La fille de gauche, c'est moi. Moi il y a cinq ans, après trois grossesses.

La photo a été prise au lac, deux mois avant mon 35e anniversaire. Jamais, depuis mes 17 ans, je n'avais été aussi mince. Trois mois plus tard, je suis allée acheter un pantalon en toile chez J. Crew et j'ai demandé du 40. La vendeuse m'a gentiment fait remarquer qu'à son avis, je faisais plutôt du 36. Je lui ai répondu qu'elle était bien aimable mais que je voulais du 40. Le pantalon m'est tombé le long des jambes. Je pesais 55 kilos, le même poids qu'à 15 ans.

Pourtant, en regardant cette photo à l'époque, je me suis trouvée grosse.

Et me voici actuellement. Vous me reconnaîtrez peut-être.

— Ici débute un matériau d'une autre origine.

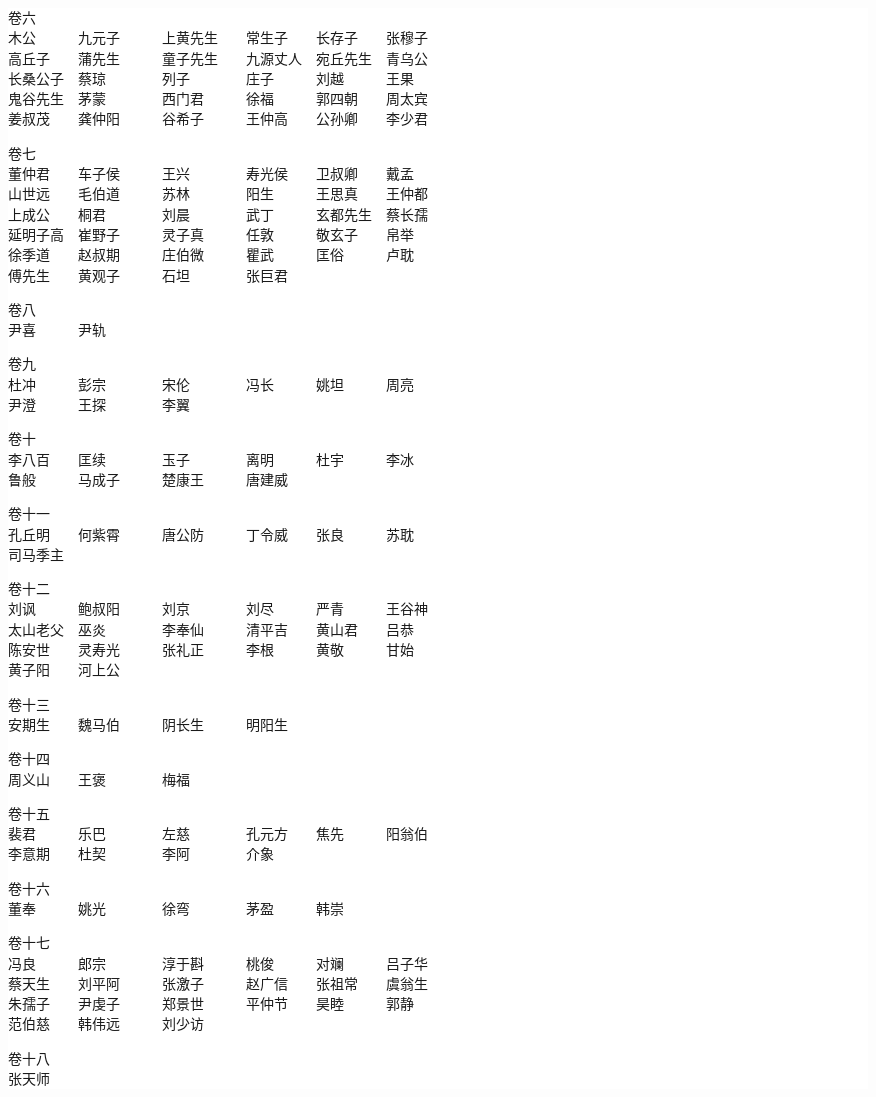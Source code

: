 卷六  
木公　　　九元子　　　上黄先生　　常生子　　长存子　　张穆子  
高丘子　　蒲先生　　　童子先生　　九源丈人　宛丘先生　青乌公  
长桑公子　蔡琼　　　　列子　　　　庄子　　　刘越　　　王果  
鬼谷先生　茅蒙　　　　西门君　　　徐福　　　郭四朝　　周太宾  
姜叔茂　　龚仲阳　　　谷希子　　　王仲高　　公孙卿　　李少君  

卷七  
董仲君　　车子侯　　　王兴　　　　寿光侯　　卫叔卿　　戴孟  
山世远　　毛伯道　　　苏林　　　　阳生　　　王思真　　王仲都  
上成公　　桐君　　　　刘晨　　　　武丁　　　玄都先生　蔡长孺  
延明子高　崔野子　　　灵子真　　　任敦　　　敬玄子　　帛举  
徐季道　　赵叔期　　　庄伯微　　　瞿武　　　匡俗　　　卢耽  
傅先生　　黄观子　　　石坦　　　　张巨君  

卷八  
尹喜　　　尹轨  

卷九  
杜冲　　　彭宗　　　　宋伦　　　　冯长　　　姚坦　　　周亮  
尹澄　　　王探　　　　李翼  

卷十  
李八百　　匡续　　　　玉子　　　　离明　　　杜宇　　　李冰  
鲁般　　　马成子　　　楚康王　　　唐建威  

卷十一  
孔丘明　　何紫霄　　　唐公防　　　丁令威　　张良　　　苏耽  
司马季主  

卷十二  
刘讽　　　鲍叔阳　　　刘京　　　　刘尽　　　严青　　　王谷神  
太山老父　巫炎　　　　李奉仙　　　清平吉　　黄山君　　吕恭  
陈安世　　灵寿光　　　张礼正　　　李根　　　黄敬　　　甘始  
黄子阳　　河上公  

卷十三  
安期生　　魏马伯　　　阴长生　　　明阳生  

卷十四  
周义山　　王褒　　　　梅福  

卷十五  
裴君　　　乐巴　　　　左慈　　　　孔元方　　焦先　　　阳翁伯  
李意期　　杜契　　　　李阿　　　　介象  

卷十六  
董奉　　　姚光　　　　徐弯　　　　茅盈　　　韩崇  

卷十七  
冯良　　　郎宗　　　　淳于斟　　　桃俊　　　对斓　　　吕子华  
蔡天生　　刘平阿　　　张激子　　　赵广信　　张祖常　　虞翁生  
朱孺子　　尹虔子　　　郑景世　　　平仲节　　昊睦　　　郭静  
范伯慈　　韩伟远　　　刘少访  

卷十八  
张天师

Cette photo-là date d'il y a deux mois, quatre mois après mes 40 ans. Je suis avec mes cinq enfants. Pas difficile de deviner qui est la mère...

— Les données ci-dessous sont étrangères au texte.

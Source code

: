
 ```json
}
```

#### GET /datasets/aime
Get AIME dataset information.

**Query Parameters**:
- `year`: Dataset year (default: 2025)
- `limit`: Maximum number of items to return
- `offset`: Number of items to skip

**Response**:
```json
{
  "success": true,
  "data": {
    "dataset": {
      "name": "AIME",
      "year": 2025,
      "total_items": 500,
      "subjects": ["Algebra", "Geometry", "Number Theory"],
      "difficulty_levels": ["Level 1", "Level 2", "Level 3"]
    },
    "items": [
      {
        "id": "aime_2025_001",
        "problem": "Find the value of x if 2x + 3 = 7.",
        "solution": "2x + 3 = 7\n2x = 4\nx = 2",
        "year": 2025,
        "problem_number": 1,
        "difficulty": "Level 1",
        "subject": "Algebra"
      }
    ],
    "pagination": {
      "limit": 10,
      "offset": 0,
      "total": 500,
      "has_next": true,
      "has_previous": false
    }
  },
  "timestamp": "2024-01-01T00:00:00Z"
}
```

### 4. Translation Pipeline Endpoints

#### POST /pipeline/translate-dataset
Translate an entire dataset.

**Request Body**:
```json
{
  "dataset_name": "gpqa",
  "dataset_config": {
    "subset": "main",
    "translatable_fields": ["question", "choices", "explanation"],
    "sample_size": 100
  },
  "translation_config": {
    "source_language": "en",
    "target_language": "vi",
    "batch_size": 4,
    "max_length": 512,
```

Au fil des ans, j'ai pris et reperdu des kilos. Enormément pris, comme sur la deuxième photo. Enormément perdu, comme sur la première. Un peu comme des montagnes russes, mais en nettement moins amusant. Voilà ce qui arrive quand on tombe enceinte, qu'on allaite, qu'on suit des études d'infirmière, qu'on s'oblige à faire de l'exercice, qu'on déteste ça puis qu'on en redemande, et que ça devient obligatoire.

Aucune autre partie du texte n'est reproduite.